Depuis plusieurs mois, un même débat
faisait rage, dans de nombreux pays africains. Au Burundi, au Burkina
Faso, au Bénin, au Congo, en République démocratique du Congo (RDC) et
au Rwanda pour ne citer qu’eux, la classe politique et les citoyens se
déchiraient sur une éventuelle révision de la constitution autorisant le
chef de l’État à briguer un nouveau mandat, ce que la loi fondamentale,
en l’état, lui interdit.
Les termes de la controverse ont
radicalement changé le 30 et le 31 octobre. Au Faso, la contestation
grandissante pour sauver la constitution et son article 37 – celui qui
empêchait le président Compaoré de rempiler après 27 ans de pouvoir –
s’est transformée en révolution.
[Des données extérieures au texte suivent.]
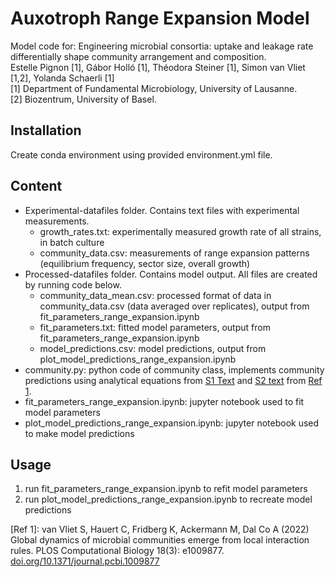 # Auxotroph Range Expansion Model

Model code for: Engineering microbial consortia: uptake and leakage rate differentially shape community arrangement and composition.    
Estelle Pignon [1], Gábor Holló [1], Théodora Steiner [1], Simon van Vliet [1,2], Yolanda Schaerli [1]  
[1] Department of Fundamental Microbiology, University of Lausanne.  
[2] Biozentrum, University of Basel.

## Installation

Create conda environment using provided environment.yml file.

## Content

- Experimental-datafiles folder. Contains text files with experimental measurements.
  - growth_rates.txt: experimentally measured growth rate of all strains, in batch culture
  - community_data.csv: measurements of range expansion patterns (equilibrium frequency, sector size, overall growth)
- Processed-datafiles folder. Contains model output. All files are created by running code below.
  - community_data_mean.csv: processed format of data in community_data.csv (data averaged over replicates), output from fit_parameters_range_expansion.ipynb
  - fit_parameters.txt: fitted model parameters, output from fit_parameters_range_expansion.ipynb
  - model_predictions.csv: model predictions, output from plot_model_predictions_range_expansion.ipynb
- community.py: python code of community class, implements community predictions using analytical equations from [S1 Text](https://doi.org/10.1371/journal.pcbi.1009877.s001) and [S2 text](https://doi.org/10.1371/journal.pcbi.1009877.s002) from [Ref 1](https://doi.org/10.1371/journal.pcbi.1009877).
- fit_parameters_range_expansion.ipynb: jupyter notebook used to fit model parameters
- plot_model_predictions_range_expansion.ipynb: jupyter notebook used to make model predictions

## Usage

1. run fit_parameters_range_expansion.ipynb to refit model parameters
2. run plot_model_predictions_range_expansion.ipynb to recreate model predictions

[Ref 1]: van Vliet S, Hauert C, Fridberg K, Ackermann M, Dal Co A (2022) Global dynamics of microbial communities emerge from local interaction rules. PLOS Computational Biology 18(3): e1009877. [doi.org/10.1371/journal.pcbi.1009877](https://doi.org/10.1371/journal.pcbi.1009877)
Un tournant politique qui sonne comme
un avertissement pour tous les chefs d’État de la région.
Les arguments favorables à une
révision constitutionnelle sont connus : stabilité du régime, paix et
sécurité, approfondissement de politiques déjà engagées, voire adhésion
de la population à la présidence en cours et à un changement de
constitution qui pourrait dit-on être confirmé par référendum. Qu’en
est-il des opinions inverses ? Voici les principaux arguments défendus
par ceux qui s’opposent à tout “tripatouillage électoral”.
1- Parce que tout a changé depuis la Burkina
La révolution burkinabè
annonce-t-elle des mouvements de contestation à venir dans les deux
Congo, au Burundi, au Rwanda? Difficile à dire bien sûr. Le contexte a
en tout cas radicalement changé depuis ces derniers jours d’octobre.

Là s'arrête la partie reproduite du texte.